Ai Mondiali che domani cominceranno allo Stade de France di Parigi con una sfida stellare tra i padroni casa e gli All Blacks, partecipano come sempre 20 squadre. Alle venticinque in totale che hanno preso parte alle precedenti nove edizioni, si aggiunge quest’anno un’unica novità, il Cile che nelle qualificazioni ha eliminato gli Stati Uniti. I Mondiali di calcio, tanto per fare un esempio banale, presentano in una sola edizione più squadre (32) di quante nel rugby in 36 anni (la prima edizione della Coppa del mondo data 1987) siano approdate alla fase finale, che sono 26 in totale. E a Budapest, ai recenti Mondiali di atletica, sono saliti sul podio atleti di 46 diversi Paesi.
Nonostante le ambizioni e gli sforzi, il rugby resta lontano da un’audience globale: in un pianeta di quasi 8 miliardi di abitanti, quelli che conoscono la palla ovale saranno 500 milioni, a dir tanto. Perché? Nato nei college britannici più esclusivi e subito fatto proprio dai gentlemen per educare i giovani delle classi dirigenti allo sforzo e alla disciplina, il rugby aveva uno scopo prioritario: temprare quei rampolli alla fatica e abituarli al rispetto delle regole attraverso uno strumento nuovo, un’attività che simulava la guerra.

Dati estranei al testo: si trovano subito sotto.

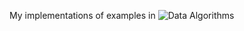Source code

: My implementations of examples in 
![Data Algorithms](http://akamaicovers.oreilly.com/images/0636920033950/rc_cat.gif)
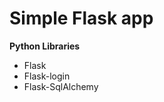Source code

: # Simple Flask app

**Python Libraries**
<ul>
    <li>Flask</li>
    <li>Flask-login</li>
    <li>Flask-SqlAlchemy </li>
</ul>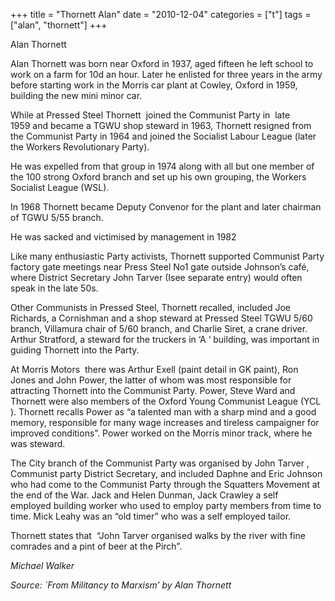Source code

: +++
title = "Thornett Alan"
date = "2010-12-04"
categories = ["t"]
tags = ["alan", "thornett"]
+++

Alan Thornett

Alan Thornett was born near Oxford in 1937, aged fifteen he left school to work on a farm for 10d an hour. Later he enlisted for three years in the army before starting work in the Morris car plant at Cowley, Oxford in 1959, building the new mini minor car.

While at Pressed Steel Thornett  joined the Communist Party in  late 1959 and became a TGWU shop steward in 1963, Thornett resigned from the Communist Party in 1964 and joined the Socialist Labour League (later the Workers Revolutionary Party).

He was expelled from that group in 1974 along with all but one member of the 100 strong Oxford branch and set up his own grouping, the Workers Socialist League (WSL).

In 1968 Thornett became Deputy Convenor for the plant and later chairman of TGWU 5/55 branch.

He was sacked and victimised by management in 1982

Like many enthusiastic Party activists, Thornett supported Communist Party factory gate meetings near Press Steel No1 gate outside Johnson’s café, where District Secretary John Tarver (Isee separate entry) would often speak in the late 50s.

Other Communists in Pressed Steel, Thornett recalled, included Joe Richards, a Cornishman and a shop steward at Pressed Steel TGWU 5/60 branch, Villamura chair of 5/60 branch, and Charlie Siret, a crane driver. Arthur Stratford, a steward for the truckers in ‘A ‘ building, was important in guiding Thornett into the Party.

At Morris Motors  there was Arthur Exell (paint detail in GK paint), Ron Jones and John Power, the latter of whom was most responsible for attracting Thornett into the Communist Party. Power, Steve Ward and Thornett were also members of the Oxford Young Communist League (YCL ). Thornett recalls Power as “a talented man with a sharp mind and a good memory, responsible for many wage increases and tireless campaigner for improved conditions”. Power worked on the Morris minor track, where he was steward.

The City branch of the Communist Party was organised by John Tarver , Communist party District Secretary, and included Daphne and Eric Johnson who had come to the Communist Party through the Squatters Movement at the end of the War. Jack and Helen Dunman, Jack Crawley a self employed building worker who used to employ party members from time to time. Mick Leahy was an “old timer” who was a self employed tailor.

Thornett states that  “John Tarver organised walks by the river with fine comrades and a pint of beer at the Pirch”.

_Michael Walker_

_Source: \`From Militancy to Marxism’ by Alan Thornett_
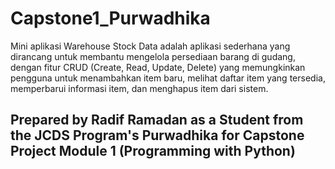# Capstone1_Purwadhika
Mini aplikasi Warehouse Stock Data adalah aplikasi sederhana yang dirancang untuk membantu mengelola persediaan barang di gudang, dengan fitur CRUD (Create, Read, Update, Delete) yang memungkinkan pengguna untuk menambahkan item baru, melihat daftar item yang tersedia, memperbarui informasi item, dan menghapus item dari sistem.

## Prepared by Radif Ramadan as a Student from the JCDS Program's Purwadhika for Capstone Project Module 1 (Programming with Python)
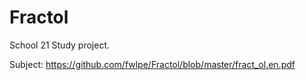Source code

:# Fractol
School 21 Study project.

Subject:
https://github.com/fwlpe/Fractol/blob/master/fract_ol.en.pdf
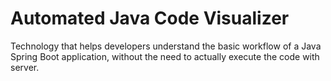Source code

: # Automated Java Code Visualizer

Technology that helps developers understand the basic workflow of a Java Spring Boot application, without the need to actually execute the code with server.
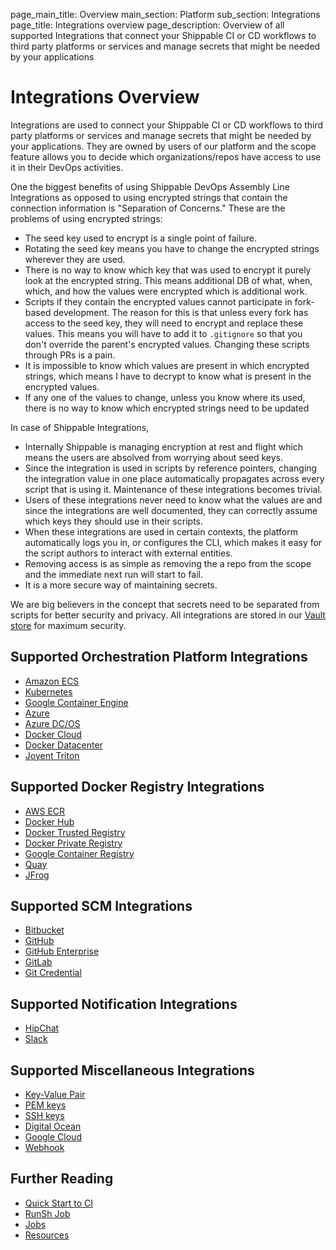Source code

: page_main_title: Overview
main_section: Platform
sub_section: Integrations
page_title: Integrations overview
page_description: Overview of all supported Integrations that connect your Shippable CI or CD workflows to third party platforms or services and manage secrets that might be needed by your applications

# Integrations Overview
Integrations are used to connect your Shippable CI or CD workflows to third party platforms or services and manage secrets that might be needed by your applications. They are owned by users of our platform and the scope feature allows you to decide which organizations/repos have access to use it in their DevOps activities.

One the biggest benefits of using Shippable DevOps Assembly Line Integrations as opposed to using encrypted strings that contain the connection information is "Separation of Concerns." These are the problems of using encrypted strings:

* The seed key used to encrypt is a single point of failure.
* Rotating the seed key means you have to change the encrypted strings wherever they are used.
* There is no way to know which key that was used to encrypt it purely look at the encrypted string. This means additional DB of what, when, which, and how the values were encrypted which is additional work.
* Scripts if they contain the encrypted values cannot participate in fork-based development. The reason for this is that unless every fork has access to the seed key, they will need to encrypt and replace these values. This means you will have to add it to `.gitignore` so that you don't override the parent's encrypted values. Changing these scripts through PRs is a pain.
* It is impossible to know which values are present in which encrypted strings, which means I have to decrypt to know what is present in the encrypted values.
* If any one of the values to change, unless you know where its used, there is no way to know which encrypted strings need to be updated

In case of Shippable Integrations,

* Internally Shippable is managing encryption at rest and flight which means the users are absolved from worrying about seed keys.
* Since the integration is used in scripts by reference pointers, changing the integration value in one place automatically propagates across every script that is using it. Maintenance of these integrations becomes trivial.
* Users of these integrations never need to know what the values are and since the integrations are well documented, they can correctly assume which keys they should use in their scripts.
* When these integrations are used in certain contexts, the platform automatically logs you in, or configures the CLI, which makes it easy for the script authors to interact with external entities.
* Removing access is as simple as removing the a repo from the scope and the immediate next run will start to fail.
* It is a more secure way of maintaining secrets.

We are big believers in the concept that secrets need to be separated from scripts for better security and privacy. All integrations are stored in our <a href="https://www.vaultproject.io/">Vault store</a> for maximum security.

## Supported Orchestration Platform Integrations

- [Amazon ECS](/platform/integration/aws-iam)
- [Kubernetes](/platform/integration/kubernetes-config)
- [Google Container Engine](/platform/integration/gcloudKey)
- [Azure](/platform/integration/azure-keys/)
- [Azure DC/OS](/platform/integration/azureDcosKey)
- [Docker Cloud](/platform/integration/dclKey)
- [Docker Datacenter](/platform/integration/ddcKey)
- [Joyent Triton](/platform/integration/joyentTritonKey)

## Supported Docker Registry Integrations

- [AWS ECR](/platform/integration/aws-keys)
- [Docker Hub](/platform/integration/dockerRegistryLogin)
- [Docker Trusted Registry](/platform/integration/dockerRegistryLogin)
- [Docker Private Registry](/platform/integration/dockerRegistryLogin)
- [Google Container Registry](/platform/integration/gcloudKey)
- [Quay](/platform/integration/quayLogin)
- [JFrog](/platform/integration/jfrog-artifactoryKey)

## Supported SCM Integrations

- [Bitbucket](/platform/integration/bitbucket)
- [GitHub](/platform/integration/github)
- [GitHub Enterprise](/platform/integration/github-enterprise)
- [GitLab](/platform/integration/gitlab)
- [Git Credential](/platform/integration/git-credential)

## Supported Notification Integrations

- [HipChat](/platform/integration/hipchatKey)
- [Slack](/platform/integration/slackKey)

## Supported Miscellaneous Integrations

- [Key-Value Pair](/platform/integration/key-value)
- [PEM keys](/platform/integration/pemKey)
- [SSH keys](/platform/integration/sshKey)
- [Digital Ocean](/platform/integration/do)
- [Google Cloud](/platform/integration/gcloudKey)
- [Webhook](/platform/integration/webhook)

## Further Reading
* [Quick Start to CI](/getting-started/ci-sample)
* [RunSh Job](/platform/workflow/job/runsh)
* [Jobs](/platform/workflow/job/overview)
* [Resources](/platform/workflow/resource/overview)
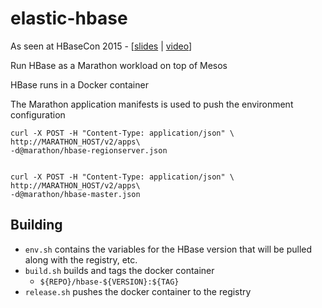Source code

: elastic-hbase
=============

As seen at HBaseCon 2015 - [[slides](http://www.slideshare.net/clehene/elastic-hbase-on-mesos) | [video](https://vimeo.com/128208572)]

Run HBase as a Marathon workload on top of Mesos

HBase runs in a Docker container

The Marathon application manifests is used to push the environment configuration 

    curl -X POST -H "Content-Type: application/json" \
    http://MARATHON_HOST/v2/apps\
    -d@marathon/hbase-regionserver.json


    curl -X POST -H "Content-Type: application/json" \
    http://MARATHON_HOST/v2/apps\
    -d@marathon/hbase-master.json

## Building
* `env.sh` contains the variables for the HBase version that will be pulled along with the registry, etc.
* `build.sh` builds and tags the docker container
  * `${REPO}/hbase-${VERSION}:${TAG}`
* `release.sh` pushes the docker container to the registry
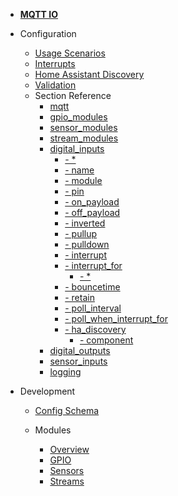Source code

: - [**MQTT IO**](/)

- Configuration

  - [Usage Scenarios](config/scenarios.md)
  - [Interrupts](config/interrupts.md)
  - [Home Assistant Discovery](config/ha_discovery.md)
  - [Validation](config/validation.md)
  - Section Reference
    - [mqtt](config/reference/mqtt/)
    - [gpio_modules](config/reference/gpio_modules/)
    - [sensor_modules](config/reference/sensor_modules/)
    - [stream_modules](config/reference/stream_modules/)
    - [digital_inputs](config/reference/digital_inputs/)
        - [- *](config/reference/digital_inputs/?id=digital_inputs-star)
        - [- name](config/reference/digital_inputs/?id=digital_inputs-star-name)
        - [- module](config/reference/digital_inputs/?id=digital_inputs-star-module)
        - [- pin](config/reference/digital_inputs/?id=digital_inputs-star-pin)
        - [- on_payload](config/reference/digital_inputs/?id=digital_inputs-star-on_payload)
        - [- off_payload](config/reference/digital_inputs/?id=digital_inputs-star-off_payload)
        - [- inverted](config/reference/digital_inputs/?id=digital_inputs-star-inverted)
        - [- pullup](config/reference/digital_inputs/?id=digital_inputs-star-pullup)
        - [- pulldown](config/reference/digital_inputs/?id=digital_inputs-star-pulldown)
        - [- interrupt](config/reference/digital_inputs/?id=digital_inputs-star-interrupt)
        - [- interrupt_for](config/reference/digital_inputs/?id=digital_inputs-star-interrupt_for)
          - [- *](config/reference/digital_inputs/?id=digital_inputs-star-interrupt_for-star)
        - [- bouncetime](config/reference/digital_inputs/?id=digital_inputs-star-bouncetime)
        - [- retain](config/reference/digital_inputs/?id=digital_inputs-star-retain)
        - [- poll_interval](config/reference/digital_inputs/?id=digital_inputs-star-poll_interval)
        - [- poll_when_interrupt_for](config/reference/digital_inputs/?id=digital_inputs-star-poll_when_interrupt_for)
        - [- ha_discovery](config/reference/digital_inputs/?id=digital_inputs-star-ha_discovery)
          - [- component](config/reference/digital_inputs/?id=digital_inputs-star-ha_discovery-component)
    - [digital_outputs](config/reference/digital_outputs/)
    - [sensor_inputs](config/reference/sensor_inputs/)
    - [logging](config/reference/logging/)

- Development

  - [Config Schema](dev/config_schema.md)

  - Modules

    - [Overview](dev/modules/overview.md)
    - [GPIO](dev/modules/gpio.md)
    - [Sensors](dev/modules/sensors.md)
    - [Streams](dev/modules/streams.md)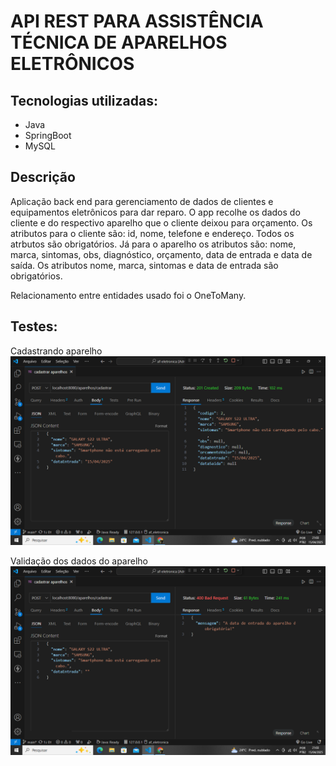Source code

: <h1>API REST PARA ASSISTÊNCIA TÉCNICA DE APARELHOS ELETRÔNICOS</h1>

<h2>Tecnologias utilizadas:</h2>
<ul>
    <li>Java</li>
    <li>SpringBoot</li>
    <li>MySQL</li>
</ul>

<h2>Descrição</h2>

<p>
    Aplicação back end para gerenciamento de dados de clientes e equipamentos eletrônicos para dar reparo.
    <a>
        O app recolhe os dados do cliente e do respectivo aparelho que o cliente deixou para orçamento.
    </a>
    <a>
        Os atributos para o cliente são: id, nome, telefone e endereço. Todos os atrbutos são obrigatórios.
    </a>    
    <a>
        Já para o aparelho os atributos são: nome, marca, sintomas, obs, diagnóstico, orçamento, data de entrada e data de saída. Os atributos nome, marca, sintomas e data de entrada são obrigatórios.
    </a>
</p>

<p>Relacionamento entre entidades usado foi o OneToMany.</p>

<h2>Testes:</h2>

<p>
    <a>Cadastrando aparelho</a>
    <img src="./src/main/resources/static/img/Captura de Tela (4).png">
</p>

<p>
    <a>Validação dos dados do aparelho</a>
    <img src="./src/main/resources/static/img/Captura de Tela (3).png">
</p>

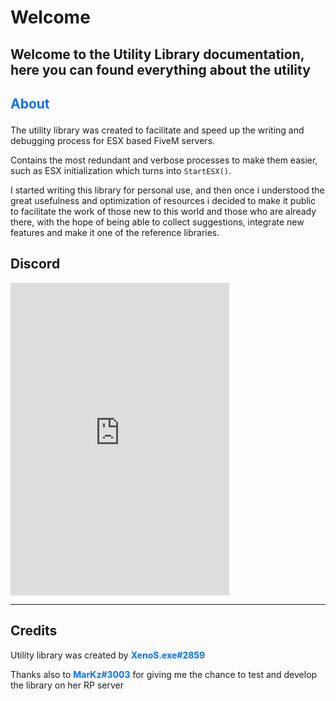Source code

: # Welcome

Welcome to the **Utility Library** documentation, here you can found **everything** about the utility
<br>
---
## <p style="color: #0071ff;">About</p>
The utility library was created to facilitate and speed up the writing and debugging process for ESX based FiveM servers.

Contains the most redundant and verbose processes to make them easier, such as ESX initialization which turns into `StartESX()`.

I started writing this library for personal use, and then once i understood the great usefulness and optimization of resources i decided to make it public to facilitate the work of those new to this world and those who are already there, with the hope of being able to collect suggestions, integrate new features and make it one of the reference libraries.

## Discord
<iframe src="https://discord.com/widget?id=666669678340472872&theme=dark" width="350" height="500" allowtransparency="true" frameborder="0" sandbox="allow-popups allow-popups-to-escape-sandbox allow-same-origin allow-scripts"></iframe>

---

## Credits
Utility library was created by <span style="color: #0071ff;">**XenoS.exe#2859**</span>

Thanks also to <span style="color: #0071ff;">**MarKz#3003**</span> for giving me the chance to test and develop the library on her RP server
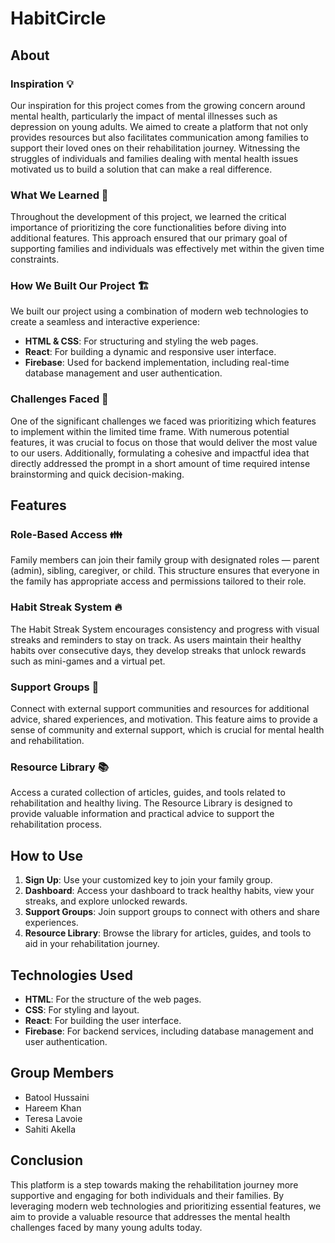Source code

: # HabitCircle

## About

### Inspiration 💡
Our inspiration for this project comes from the growing concern around mental health, particularly the impact of mental illnesses such as depression on young adults. We aimed to create a platform that not only provides resources but also facilitates communication among families to support their loved ones on their rehabilitation journey. Witnessing the struggles of individuals and families dealing with mental health issues motivated us to build a solution that can make a real difference.

### What We Learned 🧠
Throughout the development of this project, we learned the critical importance of prioritizing the core functionalities before diving into additional features. This approach ensured that our primary goal of supporting families and individuals was effectively met within the given time constraints.

### How We Built Our Project 🏗️
We built our project using a combination of modern web technologies to create a seamless and interactive experience:

- **HTML & CSS**: For structuring and styling the web pages.
- **React**: For building a dynamic and responsive user interface.
- **Firebase**: Used for backend implementation, including real-time database management and user authentication.

### Challenges Faced 💪
One of the significant challenges we faced was prioritizing which features to implement within the limited time frame. With numerous potential features, it was crucial to focus on those that would deliver the most value to our users. Additionally, formulating a cohesive and impactful idea that directly addressed the prompt in a short amount of time required intense brainstorming and quick decision-making.

## Features

### Role-Based Access 👪
Family members can join their family group with designated roles — parent (admin), sibling, caregiver, or child. This structure ensures that everyone in the family has appropriate access and permissions tailored to their role.

### Habit Streak System 🔥
The Habit Streak System encourages consistency and progress with visual streaks and reminders to stay on track. As users maintain their healthy habits over consecutive days, they develop streaks that unlock rewards such as mini-games and a virtual pet.

### Support Groups 🤝
Connect with external support communities and resources for additional advice, shared experiences, and motivation. This feature aims to provide a sense of community and external support, which is crucial for mental health and rehabilitation.

### Resource Library 📚
Access a curated collection of articles, guides, and tools related to rehabilitation and healthy living. The Resource Library is designed to provide valuable information and practical advice to support the rehabilitation process.

## How to Use

1. **Sign Up**: Use your customized key to join your family group.
2. **Dashboard**: Access your dashboard to track healthy habits, view your streaks, and explore unlocked rewards.
3. **Support Groups**: Join support groups to connect with others and share experiences.
4. **Resource Library**: Browse the library for articles, guides, and tools to aid in your rehabilitation journey.

## Technologies Used

- **HTML**: For the structure of the web pages.
- **CSS**: For styling and layout.
- **React**: For building the user interface.
- **Firebase**: For backend services, including database management and user authentication.

## Group Members

- Batool Hussaini
- Hareem Khan
- Teresa Lavoie
- Sahiti Akella

## Conclusion
This platform is a step towards making the rehabilitation journey more supportive and engaging for both individuals and their families. By leveraging modern web technologies and prioritizing essential features, we aim to provide a valuable resource that addresses the mental health challenges faced by many young adults today.

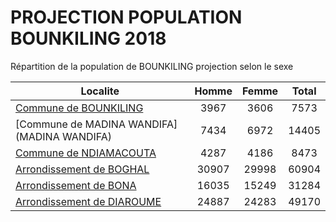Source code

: # PROJECTION POPULATION BOUNKILING 2018
	
Répartition de la population de BOUNKILING projection selon le sexe
	
| Localite  | Homme | Femme | Total |
| --------- |:-----:|:-----:|:-----:|
| [Commune de BOUNKILING](BOUNKILING) | 3967 | 3606 | 7573 |
| [Commune de MADINA WANDIFA](MADINA WANDIFA) | 7434 | 6972 | 14405 |
| [Commune de NDIAMACOUTA](NDIAMACOUTA) | 4287 | 4186 | 8473 |
| [Arrondissement de BOGHAL](BOGHAL) | 30907 | 29998 | 60904 |
| [Arrondissement de BONA](BONA) | 16035 | 15249 | 31284 |
| [Arrondissement de DIAROUME](DIAROUME) | 24887 | 24283 | 49170 |
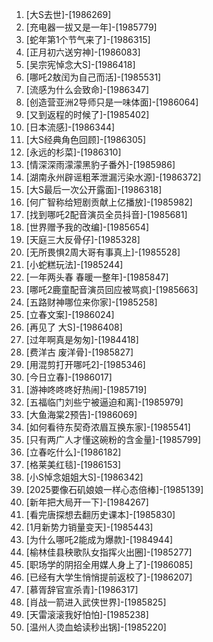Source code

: 
1. [大S去世]-[1986269]
1. [充电器一拔又是一年]-[1985779]
1. [蛇年第1个节气来了]-[1986315]
1. [正月初六送穷神]-[1986083]
1. [吴宗宪悼念大S]-[1986418]
1. [哪吒2敖闰为自己而活]-[1985531]
1. [流感为什么会致命]-[1986347]
1. [创造营亚洲2导师只是一味体面]-[1986064]
1. [又到返程的时候了]-[1985402]
1. [日本流感]-[1986344]
1. [大S经典角色回顾]-[1986305]
1. [永远的杉菜]-[1986310]
1. [情深深雨濛濛黑豹子番外]-[1985986]
1. [湖南永州辟谣粗苯泄漏污染水源]-[1986372]
1. [大S最后一次公开露面]-[1986318]
1. [何广智称给短剧贡献上亿播放]-[1985982]
1. [找到哪吒2配音演员全员抖音]-[1985681]
1. [世界赠予我的改编]-[1985654]
1. [天庭三大反骨仔]-[1985328]
1. [无所畏惧2周大哥有事真上]-[1985528]
1. [小蛇糕玩法]-[1985244]
1. [一年两头春 春暖一整年]-[1985847]
1. [哪吒2鹿童配音演员回应被骂疯]-[1985663]
1. [五路财神哪位来你家]-[1985258]
1. [立春文案]-[1986024]
1. [再见了 大S]-[1986408]
1. [过年啊真是匆匆]-[1984418]
1. [费洋古 废洋骨]-[1985827]
1. [用混剪打开哪吒2]-[1985346]
1. [今日立春]-[1986017]
1. [游神咚咚咚好热闹]-[1985719]
1. [五福临门刘些宁被逼迫和离]-[1985979]
1. [大鱼海棠2预告]-[1986069]
1. [如何看待东契奇浓眉互换东家]-[1985541]
1. [只有两广人才懂这碗粉的含金量]-[1985799]
1. [立春吃什么]-[1986182]
1. [格莱美红毯]-[1986153]
1. [小S悼念姐姐大S]-[1986342]
1. [2025要像石矶娘娘一样心态倍棒]-[1985139]
1. [新年把大局开一下]-[1984267]
1. [看完唐探想去翻历史课本]-[1985830]
1. [1月新势力销量变天]-[1985443]
1. [为什么哪吒2能成为爆款]-[1984944]
1. [榆林佳县秧歌队女指挥火出圈]-[1985277]
1. [职场学的阴招全用媒人身上了]-[1986085]
1. [已经有大学生悄悄提前返校了]-[1986207]
1. [慕胥辞官宣杀青]-[1986317]
1. [肖战一箭进入武侠世界]-[1985825]
1. [天雷滚滚我好怕怕]-[1985238]
1. [温州人烫血蛤读秒出锅]-[1985220]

Gli inglesi pensavano che lo scopo dello sport e dei giochi di squadra fosse quello di costruire la fibra morale della nazione. Il rugby nacque come sport di paradossi nell’Inghilterra vittoriana: si avanza passando la palla indietro. Per di più, la palla ovale ha sempre chiamato fair play quello che in altre discipline sarebbe semplicemente brutalità, e rispetto ciò che in altri sport manderebbe uno di noi all’ospedale.
Dunque il rugby nasce come confronto alla pari fra pari, accompagnato da simbologie e riti laici: il cap, che distingue chi ha giocato, la cravatta, che mostra l’appartenenza al club, la maglia, i cui disegni sono spesso mutuati dall’araldica medievale.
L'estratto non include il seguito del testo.